The Spear Cuts Through Water tells two stories: one set in something like the early 20th century and the other set in something like early modern China. These stories are joined by the titular spear, which appears in both, and through a play about the history of the spear in the distant past that the character in the outer frame ("you") watches in a mystical realm filled with shades and spirits from all across time.

For the most part, the story stays in the inner frame (the world of the past as presented by the play), but one of the most astonishing things about the book for me was just how many voices it contains. Not only is there the "you" of the outer frame and the third person of the inner frame, but the voices of the dead continually interrupt the narrative to add their own recollections of what happened in the past.
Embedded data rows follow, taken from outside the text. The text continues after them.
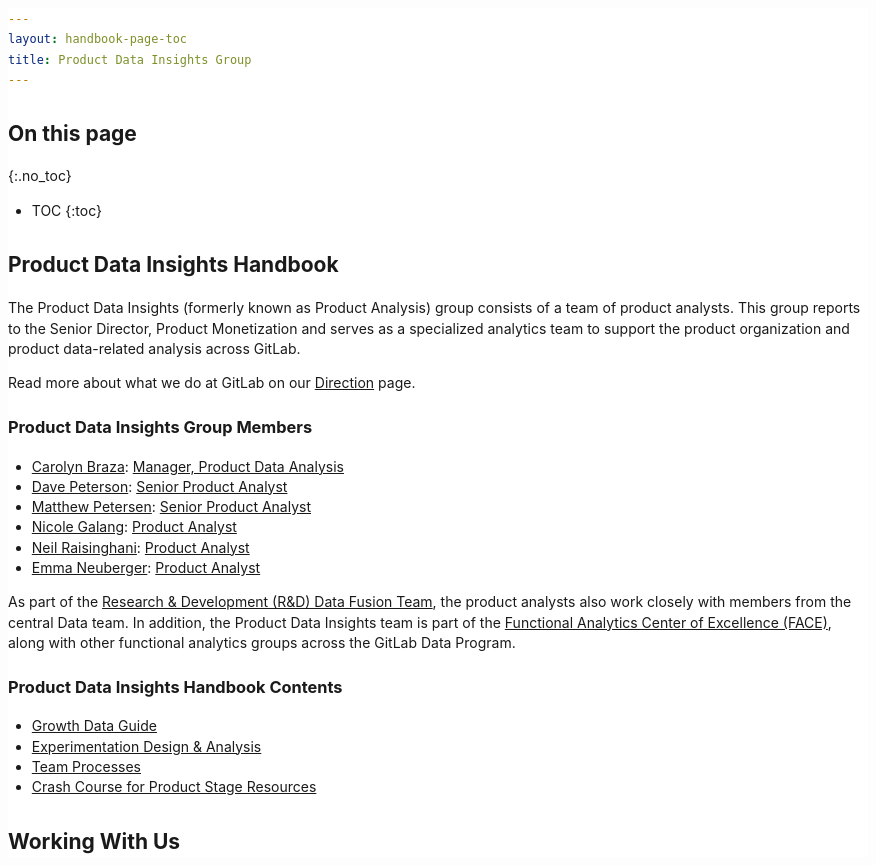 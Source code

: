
 ```yaml
---
layout: handbook-page-toc
title: Product Data Insights Group
---
```


## On this page
{:.no_toc}

- TOC
{:toc}

## Product Data Insights Handbook

The Product Data Insights (formerly known as Product Analysis) group consists of a team of 
product analysts. This group reports to the Senior Director, Product Monetization and serves 
as a specialized analytics team to support the product organization and product data-related 
analysis across GitLab.

Read more about what we do at GitLab on our [Direction](/direction/product-analysis/) page.

### Product Data Insights Group Members

* [Carolyn Braza](/company/team/#cbraza): [Manager, Product Data Analysis](/job-families/product/product-analyst/#manager-product-data-analysis)
* [Dave Peterson](/company/team/#dpeterson1): [Senior Product Analyst](/job-families/product/product-analyst/#senior-product-analyst)
* [Matthew Petersen](/company/team/#matthewpetersen): [Senior Product Analyst](/job-families/product/product-analyst/#senior-product-analyst)
* [Nicole Galang](/company/team/#nicolegalang): [Product Analyst](/job-families/product/product-analyst/#product-analyst-intermediate)
* [Neil Raisinghani](/company/team/#nraisinghani): [Product Analyst](/job-families/product/product-analyst/#product-analyst-intermediate)
* [Emma Neuberger](/company/team/#eneuberger): [Product Analyst](/job-families/product/product-analyst/#product-analyst-intermediate)

As part of the [Research & Development (R&D) Data Fusion Team](/handbook/business-technology/data-team/#data-fusion-teams), 
the product analysts also work closely with members from the central Data team. In addition, 
the Product Data Insights team is part of the [Functional Analytics Center of Excellence (FACE)](/handbook/business-technology/data-team/functional-analytics-center-of-excellence/), 
along with other functional analytics groups across the GitLab Data Program.

### Product Data Insights Handbook Contents

* [Growth Data Guide](/handbook/product/product-analysis/growth-data-guide/)
* [Experimentation Design & Analysis](/handbook/product/product-analysis/experimentation/)
* [Team Processes](/handbook/product/product-analysis/team-processes/)
* [Crash Course for Product Stage Resources](/handbook/product/product-analysis/crash-course/)

## Working With Us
Sometimes, these interruptions are only for a half-line of dialogue, and occasionally they go on for longer.

If I had to describe the book in a sentence, I would end up with something like "An omniscient first, second, and third person experimental epic fantasy." If that sounds equal parts ambitious, bonkers, and amazing, it absolutely is, and Jimenez pulls it off without a hitch.

I did sometimes feel the story was too dark for my tastes, but the prose is so gorgeous and the characters and their world were so compelling, that didn't slow me down too much, especially at first. As the book reached its conclusion, I did find it a little difficult to stay engaged, but I think that had more to do with my state of mind than the book itself. (It's been a rough year.)

In a word, though, this book is astounding. If you don't mind a little experimentation in your fantasy (or if you don't mind fantasy in your experimental fiction), you absolutely won't regret picking it up.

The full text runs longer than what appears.